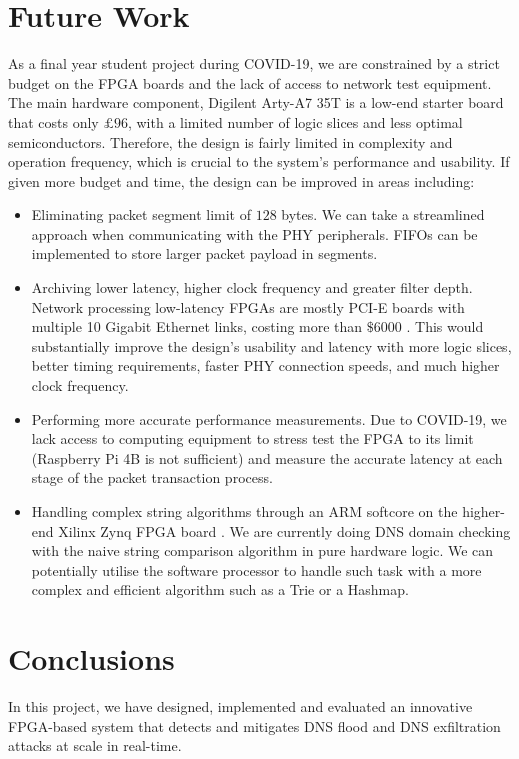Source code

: \documentclass[a4paper]{report}
\begin{document}
\section{Future Work}

As a final year student project during COVID-19, we are constrained by a strict budget on the FPGA boards and the lack of access to network test equipment. The main hardware component, Digilent Arty-A7 35T is a low-end starter board that costs only $£96$, with a limited number of logic slices and less optimal semiconductors. Therefore, the design is fairly limited in complexity and operation frequency, which is crucial to the system's performance and usability. If given more budget and time, the design can be improved in areas including:

\begin{itemize}
    \item Eliminating packet segment limit of $128$ bytes. We can take a streamlined approach when communicating with the PHY peripherals. FIFOs can be implemented to store larger packet payload in segments.
    \item Archiving lower latency, higher clock frequency and greater filter depth. Network processing low-latency FPGAs are mostly PCI-E boards with multiple 10 Gigabit Ethernet links, costing more than $\$6000$ \cite{netfpga-sume-digilent}. This would substantially improve the design's usability and latency with more logic slices, better timing requirements, faster PHY connection speeds, and much higher clock frequency.
    \item Performing more accurate performance measurements. Due to COVID-19, we lack access to computing equipment to stress test the FPGA to its limit (Raspberry Pi 4B is not sufficient) and measure the accurate latency at each stage of the packet transaction process.
    \item Handling complex string algorithms through an ARM softcore on the higher-end Xilinx Zynq FPGA board \cite{zynq-7000-xilinx}. We are currently doing DNS domain checking with the naive string comparison algorithm in pure hardware logic. We can potentially utilise the software processor to handle such task with a more complex and efficient algorithm such as a Trie or a Hashmap.
\end{itemize}

\section{Conclusions}
In this project, we have designed, implemented and evaluated an innovative FPGA-based system that detects and mitigates DNS flood and DNS exfiltration attacks at scale in real-time.
\end{document}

### YOUR GOAL
This exercise needs every line of the listing that contains the word "packet".

### SOLUTION TO THIS PROBLEM
    \item Eliminating packet segment limit of $128$ bytes. We can take a streamlined approach when communicating with the PHY peripherals. FIFOs can be implemented to store larger packet payload in segments.
    \item Performing more accurate performance measurements. Due to COVID-19, we lack access to computing equipment to stress test the FPGA to its limit (Raspberry Pi 4B is not sufficient) and measure the accurate latency at each stage of the packet transaction process.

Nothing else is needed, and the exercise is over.